Re: (TC304WG1.241) data for collation tests

From: Michael Everson (everson@indigo.ie)
Date: Sat Feb 08 1997 - 05:08:48 EST


At 16:17 -0500 1997-02-07, Alain LaBont/e'/ wrote:
>
>It would be preferable in information technology, as far as sorts are
>concerned, to use the term "field", which is traditional in computer
>programming. "Cultural sort" of a field should not care about spaces
>(or it should, if one really means it, a special space should then be
>used for this as in Canadians standard CAN/CSA Z243.4.1).

No, no, Alain, this is exactly what we never agree on, which is why we have
the toggle.

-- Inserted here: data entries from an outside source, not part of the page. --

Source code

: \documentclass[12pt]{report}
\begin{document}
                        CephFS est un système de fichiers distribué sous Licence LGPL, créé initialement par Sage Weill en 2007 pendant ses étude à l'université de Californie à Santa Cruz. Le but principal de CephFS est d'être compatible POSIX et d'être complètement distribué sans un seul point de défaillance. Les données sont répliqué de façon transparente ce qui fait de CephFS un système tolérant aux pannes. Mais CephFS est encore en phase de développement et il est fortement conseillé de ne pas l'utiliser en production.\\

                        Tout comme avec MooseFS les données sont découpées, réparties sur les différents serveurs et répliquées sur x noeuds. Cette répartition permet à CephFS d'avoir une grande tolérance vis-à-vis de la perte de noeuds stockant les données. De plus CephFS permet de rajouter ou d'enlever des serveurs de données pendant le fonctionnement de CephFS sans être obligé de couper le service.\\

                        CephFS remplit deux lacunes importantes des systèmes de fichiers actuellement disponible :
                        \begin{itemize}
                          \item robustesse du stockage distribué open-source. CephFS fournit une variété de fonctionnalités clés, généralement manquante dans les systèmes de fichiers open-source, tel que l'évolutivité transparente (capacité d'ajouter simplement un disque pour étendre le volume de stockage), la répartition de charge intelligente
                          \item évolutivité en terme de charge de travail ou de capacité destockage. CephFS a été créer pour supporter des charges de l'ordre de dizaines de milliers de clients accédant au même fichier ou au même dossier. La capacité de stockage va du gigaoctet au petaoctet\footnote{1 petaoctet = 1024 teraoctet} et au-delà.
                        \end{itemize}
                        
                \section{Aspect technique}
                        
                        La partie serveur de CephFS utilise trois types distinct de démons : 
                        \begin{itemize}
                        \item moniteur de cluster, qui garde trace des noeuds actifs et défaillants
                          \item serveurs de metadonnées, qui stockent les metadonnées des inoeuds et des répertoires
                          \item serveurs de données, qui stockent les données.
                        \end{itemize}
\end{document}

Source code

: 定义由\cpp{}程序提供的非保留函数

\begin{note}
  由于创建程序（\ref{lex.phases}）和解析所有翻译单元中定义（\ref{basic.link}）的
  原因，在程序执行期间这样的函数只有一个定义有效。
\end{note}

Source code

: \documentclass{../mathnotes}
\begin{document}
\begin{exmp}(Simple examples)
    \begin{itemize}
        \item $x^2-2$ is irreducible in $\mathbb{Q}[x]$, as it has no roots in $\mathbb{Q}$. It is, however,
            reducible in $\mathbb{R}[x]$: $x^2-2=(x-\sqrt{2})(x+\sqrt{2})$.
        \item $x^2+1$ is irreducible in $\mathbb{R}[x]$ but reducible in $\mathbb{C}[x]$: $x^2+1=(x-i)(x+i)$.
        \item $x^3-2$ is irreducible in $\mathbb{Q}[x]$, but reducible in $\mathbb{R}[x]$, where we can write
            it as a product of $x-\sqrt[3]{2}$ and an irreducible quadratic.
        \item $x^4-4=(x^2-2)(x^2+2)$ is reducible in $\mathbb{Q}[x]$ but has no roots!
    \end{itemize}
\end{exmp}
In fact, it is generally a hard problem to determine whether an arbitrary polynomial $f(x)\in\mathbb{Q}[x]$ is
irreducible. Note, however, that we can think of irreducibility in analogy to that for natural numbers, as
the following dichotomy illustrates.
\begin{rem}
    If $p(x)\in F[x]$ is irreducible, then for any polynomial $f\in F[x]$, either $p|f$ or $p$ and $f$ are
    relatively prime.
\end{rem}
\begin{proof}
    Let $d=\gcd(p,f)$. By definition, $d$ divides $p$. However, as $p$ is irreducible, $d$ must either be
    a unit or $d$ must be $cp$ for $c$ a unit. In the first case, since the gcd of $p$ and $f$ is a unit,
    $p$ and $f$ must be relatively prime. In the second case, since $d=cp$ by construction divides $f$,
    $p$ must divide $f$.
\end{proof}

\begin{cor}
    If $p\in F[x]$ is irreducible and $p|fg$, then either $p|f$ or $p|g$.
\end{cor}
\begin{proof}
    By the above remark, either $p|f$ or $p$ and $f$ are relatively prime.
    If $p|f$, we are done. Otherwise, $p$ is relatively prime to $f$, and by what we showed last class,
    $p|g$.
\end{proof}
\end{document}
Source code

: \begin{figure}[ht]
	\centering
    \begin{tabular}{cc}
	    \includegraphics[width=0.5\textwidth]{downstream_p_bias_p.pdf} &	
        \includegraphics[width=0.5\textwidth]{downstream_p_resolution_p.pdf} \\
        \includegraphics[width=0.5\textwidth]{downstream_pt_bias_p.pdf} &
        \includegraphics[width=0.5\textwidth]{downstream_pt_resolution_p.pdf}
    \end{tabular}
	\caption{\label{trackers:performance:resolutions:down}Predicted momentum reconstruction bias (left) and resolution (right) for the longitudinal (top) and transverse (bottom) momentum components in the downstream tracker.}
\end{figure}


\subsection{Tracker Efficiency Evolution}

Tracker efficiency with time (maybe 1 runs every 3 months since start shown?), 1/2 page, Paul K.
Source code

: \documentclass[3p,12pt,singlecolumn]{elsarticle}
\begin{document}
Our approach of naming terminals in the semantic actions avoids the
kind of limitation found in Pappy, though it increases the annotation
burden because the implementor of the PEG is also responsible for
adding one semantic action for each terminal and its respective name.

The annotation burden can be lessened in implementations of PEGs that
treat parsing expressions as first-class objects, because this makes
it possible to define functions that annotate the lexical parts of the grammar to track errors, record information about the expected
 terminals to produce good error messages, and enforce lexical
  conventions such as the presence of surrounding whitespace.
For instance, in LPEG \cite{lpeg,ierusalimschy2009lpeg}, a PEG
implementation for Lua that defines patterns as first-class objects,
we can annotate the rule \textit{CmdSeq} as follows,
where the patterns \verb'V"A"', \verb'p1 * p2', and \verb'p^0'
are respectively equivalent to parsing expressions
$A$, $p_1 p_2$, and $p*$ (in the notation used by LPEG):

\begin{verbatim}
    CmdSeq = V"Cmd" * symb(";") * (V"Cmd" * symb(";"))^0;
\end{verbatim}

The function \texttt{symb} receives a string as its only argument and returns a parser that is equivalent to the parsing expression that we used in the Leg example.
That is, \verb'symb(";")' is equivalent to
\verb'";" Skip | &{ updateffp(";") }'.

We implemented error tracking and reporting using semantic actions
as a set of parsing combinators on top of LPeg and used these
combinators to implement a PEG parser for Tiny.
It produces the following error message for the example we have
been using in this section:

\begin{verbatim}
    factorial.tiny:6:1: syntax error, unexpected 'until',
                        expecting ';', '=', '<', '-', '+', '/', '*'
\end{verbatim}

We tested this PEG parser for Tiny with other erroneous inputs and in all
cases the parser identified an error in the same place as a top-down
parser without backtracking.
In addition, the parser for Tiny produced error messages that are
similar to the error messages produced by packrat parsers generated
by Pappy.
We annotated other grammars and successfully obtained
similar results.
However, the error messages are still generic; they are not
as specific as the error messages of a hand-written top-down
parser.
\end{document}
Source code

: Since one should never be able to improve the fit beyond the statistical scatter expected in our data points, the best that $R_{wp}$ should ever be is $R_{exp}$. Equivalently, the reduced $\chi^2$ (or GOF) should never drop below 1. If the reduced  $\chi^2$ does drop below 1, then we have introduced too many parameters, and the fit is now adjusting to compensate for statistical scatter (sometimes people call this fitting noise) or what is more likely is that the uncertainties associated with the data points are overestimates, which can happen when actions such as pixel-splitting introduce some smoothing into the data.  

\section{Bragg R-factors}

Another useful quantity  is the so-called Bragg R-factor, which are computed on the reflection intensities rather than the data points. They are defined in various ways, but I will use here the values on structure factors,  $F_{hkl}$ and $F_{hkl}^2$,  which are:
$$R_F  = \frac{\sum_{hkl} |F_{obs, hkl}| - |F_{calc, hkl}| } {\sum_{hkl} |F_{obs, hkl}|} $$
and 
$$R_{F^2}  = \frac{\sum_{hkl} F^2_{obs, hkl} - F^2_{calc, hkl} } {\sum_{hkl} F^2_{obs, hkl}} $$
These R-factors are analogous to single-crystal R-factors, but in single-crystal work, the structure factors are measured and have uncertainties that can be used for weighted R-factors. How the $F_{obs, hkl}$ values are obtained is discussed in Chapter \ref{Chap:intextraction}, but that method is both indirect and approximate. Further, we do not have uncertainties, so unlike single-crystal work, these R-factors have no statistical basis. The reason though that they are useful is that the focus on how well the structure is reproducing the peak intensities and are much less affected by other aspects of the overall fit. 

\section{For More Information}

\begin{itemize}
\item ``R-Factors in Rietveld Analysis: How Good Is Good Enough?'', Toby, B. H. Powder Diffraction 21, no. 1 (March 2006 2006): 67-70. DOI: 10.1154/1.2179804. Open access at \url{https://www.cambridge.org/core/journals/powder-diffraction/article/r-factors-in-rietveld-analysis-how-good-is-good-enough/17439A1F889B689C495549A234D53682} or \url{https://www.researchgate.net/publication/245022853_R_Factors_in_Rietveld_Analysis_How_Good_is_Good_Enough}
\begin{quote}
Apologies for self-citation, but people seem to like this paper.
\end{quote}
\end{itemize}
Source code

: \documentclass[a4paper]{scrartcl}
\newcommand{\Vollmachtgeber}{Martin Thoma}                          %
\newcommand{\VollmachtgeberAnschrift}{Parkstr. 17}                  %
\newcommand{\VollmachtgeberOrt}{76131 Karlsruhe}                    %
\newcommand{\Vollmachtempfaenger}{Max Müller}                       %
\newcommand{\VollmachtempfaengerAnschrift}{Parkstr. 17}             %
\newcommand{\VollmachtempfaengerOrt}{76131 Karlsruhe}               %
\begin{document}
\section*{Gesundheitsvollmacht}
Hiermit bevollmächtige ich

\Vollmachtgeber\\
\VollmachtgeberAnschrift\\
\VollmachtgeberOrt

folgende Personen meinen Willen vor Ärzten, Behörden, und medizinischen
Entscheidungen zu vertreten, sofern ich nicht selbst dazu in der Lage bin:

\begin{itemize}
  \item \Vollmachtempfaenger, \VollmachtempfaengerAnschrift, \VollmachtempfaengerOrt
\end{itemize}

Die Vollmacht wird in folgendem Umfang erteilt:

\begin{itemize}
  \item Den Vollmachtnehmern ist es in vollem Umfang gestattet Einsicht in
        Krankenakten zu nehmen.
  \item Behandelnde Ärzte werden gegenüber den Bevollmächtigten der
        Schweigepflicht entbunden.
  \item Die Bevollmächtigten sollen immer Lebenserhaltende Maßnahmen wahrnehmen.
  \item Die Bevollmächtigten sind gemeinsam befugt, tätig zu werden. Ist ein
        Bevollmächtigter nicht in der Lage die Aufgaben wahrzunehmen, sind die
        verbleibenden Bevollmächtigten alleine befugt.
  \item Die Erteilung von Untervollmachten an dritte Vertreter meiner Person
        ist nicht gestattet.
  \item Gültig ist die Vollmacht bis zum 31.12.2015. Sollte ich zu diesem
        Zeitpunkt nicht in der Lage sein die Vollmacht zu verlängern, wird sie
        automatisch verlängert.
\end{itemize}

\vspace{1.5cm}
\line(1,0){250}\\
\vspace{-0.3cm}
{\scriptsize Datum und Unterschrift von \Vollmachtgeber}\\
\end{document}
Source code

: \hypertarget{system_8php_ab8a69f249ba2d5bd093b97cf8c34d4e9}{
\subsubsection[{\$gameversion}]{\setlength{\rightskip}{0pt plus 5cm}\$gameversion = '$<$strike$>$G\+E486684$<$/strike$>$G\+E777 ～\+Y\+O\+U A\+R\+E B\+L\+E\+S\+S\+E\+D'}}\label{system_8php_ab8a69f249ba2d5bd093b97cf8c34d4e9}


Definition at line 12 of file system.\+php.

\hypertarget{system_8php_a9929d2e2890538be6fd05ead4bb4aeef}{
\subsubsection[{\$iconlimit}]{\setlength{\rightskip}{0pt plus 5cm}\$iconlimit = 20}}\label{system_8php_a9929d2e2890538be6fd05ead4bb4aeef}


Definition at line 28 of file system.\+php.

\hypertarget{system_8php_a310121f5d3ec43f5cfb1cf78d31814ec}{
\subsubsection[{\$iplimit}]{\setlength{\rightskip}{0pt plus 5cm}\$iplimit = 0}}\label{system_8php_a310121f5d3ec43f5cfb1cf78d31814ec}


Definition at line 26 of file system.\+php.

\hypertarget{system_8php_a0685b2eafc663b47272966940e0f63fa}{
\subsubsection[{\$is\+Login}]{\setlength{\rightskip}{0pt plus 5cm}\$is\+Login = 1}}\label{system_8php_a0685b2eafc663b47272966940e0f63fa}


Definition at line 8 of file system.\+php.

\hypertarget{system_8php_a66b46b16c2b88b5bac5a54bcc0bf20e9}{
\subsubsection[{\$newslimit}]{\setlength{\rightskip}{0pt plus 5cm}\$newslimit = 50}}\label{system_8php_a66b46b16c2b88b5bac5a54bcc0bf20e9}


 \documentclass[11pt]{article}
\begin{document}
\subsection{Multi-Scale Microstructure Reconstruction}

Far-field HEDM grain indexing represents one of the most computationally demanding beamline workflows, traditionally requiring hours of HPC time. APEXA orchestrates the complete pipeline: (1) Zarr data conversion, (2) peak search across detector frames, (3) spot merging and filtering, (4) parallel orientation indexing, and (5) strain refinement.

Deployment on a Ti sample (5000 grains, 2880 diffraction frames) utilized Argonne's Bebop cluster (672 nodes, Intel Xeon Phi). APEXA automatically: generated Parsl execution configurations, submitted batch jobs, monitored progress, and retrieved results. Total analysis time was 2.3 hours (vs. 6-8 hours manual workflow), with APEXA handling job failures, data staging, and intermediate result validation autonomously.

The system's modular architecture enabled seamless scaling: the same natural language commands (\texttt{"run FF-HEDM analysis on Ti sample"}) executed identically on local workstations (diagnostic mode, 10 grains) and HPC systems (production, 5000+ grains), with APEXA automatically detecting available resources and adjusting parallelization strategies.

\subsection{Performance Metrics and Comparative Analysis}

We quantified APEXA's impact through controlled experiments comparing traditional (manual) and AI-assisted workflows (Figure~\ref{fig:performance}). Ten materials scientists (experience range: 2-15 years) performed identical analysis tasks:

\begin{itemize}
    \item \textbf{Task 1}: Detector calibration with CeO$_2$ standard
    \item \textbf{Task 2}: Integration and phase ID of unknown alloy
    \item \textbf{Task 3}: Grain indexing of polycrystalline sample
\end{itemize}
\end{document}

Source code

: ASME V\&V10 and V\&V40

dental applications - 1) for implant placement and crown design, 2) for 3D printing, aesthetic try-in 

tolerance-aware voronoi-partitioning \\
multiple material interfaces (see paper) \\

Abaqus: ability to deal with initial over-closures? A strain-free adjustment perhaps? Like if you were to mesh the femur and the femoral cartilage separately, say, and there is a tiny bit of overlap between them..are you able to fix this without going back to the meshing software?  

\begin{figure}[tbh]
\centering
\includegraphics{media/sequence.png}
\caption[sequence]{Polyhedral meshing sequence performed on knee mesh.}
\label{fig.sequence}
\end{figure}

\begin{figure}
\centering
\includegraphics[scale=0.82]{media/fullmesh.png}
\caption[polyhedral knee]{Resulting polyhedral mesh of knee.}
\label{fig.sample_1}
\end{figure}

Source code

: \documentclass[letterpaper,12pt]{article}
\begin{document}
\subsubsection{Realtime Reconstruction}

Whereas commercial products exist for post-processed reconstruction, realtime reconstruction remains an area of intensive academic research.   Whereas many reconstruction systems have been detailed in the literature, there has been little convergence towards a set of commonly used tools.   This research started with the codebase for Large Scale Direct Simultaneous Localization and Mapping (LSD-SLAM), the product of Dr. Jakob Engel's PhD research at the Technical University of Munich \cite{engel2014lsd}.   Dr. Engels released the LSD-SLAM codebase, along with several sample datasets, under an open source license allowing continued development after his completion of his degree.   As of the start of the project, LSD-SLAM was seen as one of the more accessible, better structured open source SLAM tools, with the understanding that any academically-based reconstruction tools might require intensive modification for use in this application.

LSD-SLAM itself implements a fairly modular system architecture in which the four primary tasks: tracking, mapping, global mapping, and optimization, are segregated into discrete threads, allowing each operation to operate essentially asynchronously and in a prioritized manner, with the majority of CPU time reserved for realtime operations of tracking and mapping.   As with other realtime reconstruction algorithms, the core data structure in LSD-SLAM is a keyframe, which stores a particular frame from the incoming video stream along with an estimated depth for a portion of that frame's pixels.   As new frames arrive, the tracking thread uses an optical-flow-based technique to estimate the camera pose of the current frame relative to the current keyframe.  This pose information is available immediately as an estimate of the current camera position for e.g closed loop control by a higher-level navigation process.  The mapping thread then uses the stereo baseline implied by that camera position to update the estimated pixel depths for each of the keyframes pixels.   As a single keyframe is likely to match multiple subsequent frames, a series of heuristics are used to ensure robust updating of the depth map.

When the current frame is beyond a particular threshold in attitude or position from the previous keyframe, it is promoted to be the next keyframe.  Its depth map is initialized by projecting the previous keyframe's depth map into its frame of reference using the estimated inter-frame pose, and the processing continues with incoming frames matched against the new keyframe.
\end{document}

It is equally valid for me to say: "Cultural sort" of a field
should care about spaces, (or it should, if one really means it, a special
space should then be used for this as in the Mac OS and Windows.

This is why we have the toggle, folks.

>If a space is a delimiter of two
>entities that you call a "set phrase", then another field should be used
>instead of using an artificial delimiter.

Spaces separate entities in plain text. Other field separators, in
databases and the like, are commas, tabs, and semicolons.

>But in TC37 terminology, the expressions "word by word" or "character by
>character" terminology is wrong as far as actual understanding of what is
>going on is taken care of. I can affirm you that what they call "word by
>word" is more "character by character" than the other method.

The use of the terms word-by-word and letter-by-letter (John Clews can
probably tell us) goes back a long way in libraries with paper cards, I
suspect. Certainly it did not originate with TC37 or Gavaré.

>It is a pure
>positional, character by character sort, where even spaces are counted as
>characters, while the other method ignores these characters at the first
>level of comparison, as do human beings when they search in a dictionary
>(telephone book directories sort by fields, firt names first, second names
>after, and within a name, sort is done as it would be done in a dictionary).
>So their (TC37's) terminology has to be changed. I've been saying this for
>years, but it does not seem to be agreed upon by ISO/TC37ers. With what
>they're doing, nobody is going to retrieve me in a telephone book! They
>should revisit their method and they will see that not all spaces were
>created equal.

I don't agree with you either, Alain. You and I have been disagreeing on
this for years.... :-) TC37 isn't going to change its terminology, I
suspect, because its terminology is correct.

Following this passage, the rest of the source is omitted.